The training is broken up into three parts, indoor pool, classroom lectures and American Lake, where soldiers learn about the physical and mental aspects of being a combat diver, and then get to apply them.

“Pre-CDQC is all designed to become comfortable in the water, moving the comfort level you currently have to a level way beyond where you thought you could be,” Johnson said.

During their training in the pool, soldiers learned to control their breathing through a series of subsurface swims and drownproofing.

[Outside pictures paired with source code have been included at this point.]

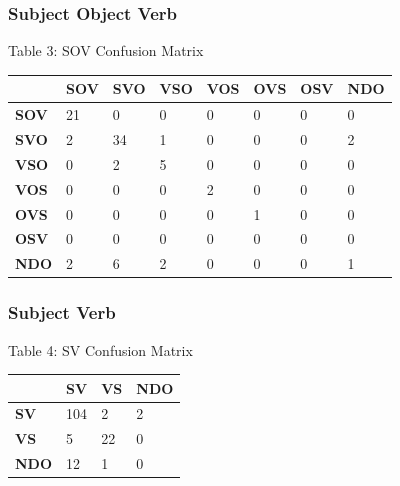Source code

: \documentclass[]{aiaa-tc}
\begin{document}
\subsubsection{Subject Object Verb}
\begin{center}
Table 3: SOV Confusion Matrix
\end{center}
\begin{flushleft}
\begin{tabularx}{\textwidth}{|X|X|X|X|X|X|X|X|}
\hline
& \textbf{SOV} & \textbf{SVO} & \textbf{VSO} & \textbf{VOS} & \textbf{OVS} & \textbf{OSV} & \textbf{NDO} \\ \hline
\textbf{SOV} & 21  & 0   & 0   & 0   & 0   & 0   & 0  \\ \hline
\textbf{SVO} & 2   & 34  & 1   & 0   & 0   & 0   & 2  \\ \hline
\textbf{VSO} & 0   & 2   & 5   & 0   & 0   & 0   & 0  \\ \hline
\textbf{VOS} & 0   & 0   & 0   & 2   & 0   & 0   & 0  \\ \hline
\textbf{OVS} & 0   & 0   & 0   & 0   & 1   & 0   & 0  \\ \hline
\textbf{OSV} & 0   & 0   & 0   & 0   & 0   & 0   & 0  \\ \hline
\textbf{NDO} & 2   & 6   & 2   & 0   & 0   & 0   & 1  \\ \hline
\end{tabularx}
\end{flushleft}
\vspace{0.6cm}

\subsubsection{Subject Verb}
\begin{center}
Table 4: SV Confusion Matrix
\end{center}
\begin{flushleft}
\begin{tabularx}{\textwidth}{|X|X|X|X|}
\hline
& \textbf{SV} & \textbf{VS} & \textbf{NDO} \\ \hline
\textbf{SV} & 104  & 2   & 2   \\ \hline
\textbf{VS} & 5   & 22  & 0   \\ \hline
\textbf{NDO} & 12   & 1   & 0   \\ \hline
\hline
\end{tabularx}
\end{flushleft}
\vspace{0.6cm}
\end{document}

Drownproofing is an exercise where students’ ankles and wrists are bound with their hands behind their back. They must then go through a series of exercises such as bobbing for single gasps of air, moving certain distances and performing underwater flips.

“The U.S. Navy drownproofing exercise is designed to show the candidates how to master being calm in the water,” Johnson said. “Everything about being a combat diver is about being able to control the environment in which you’re in.”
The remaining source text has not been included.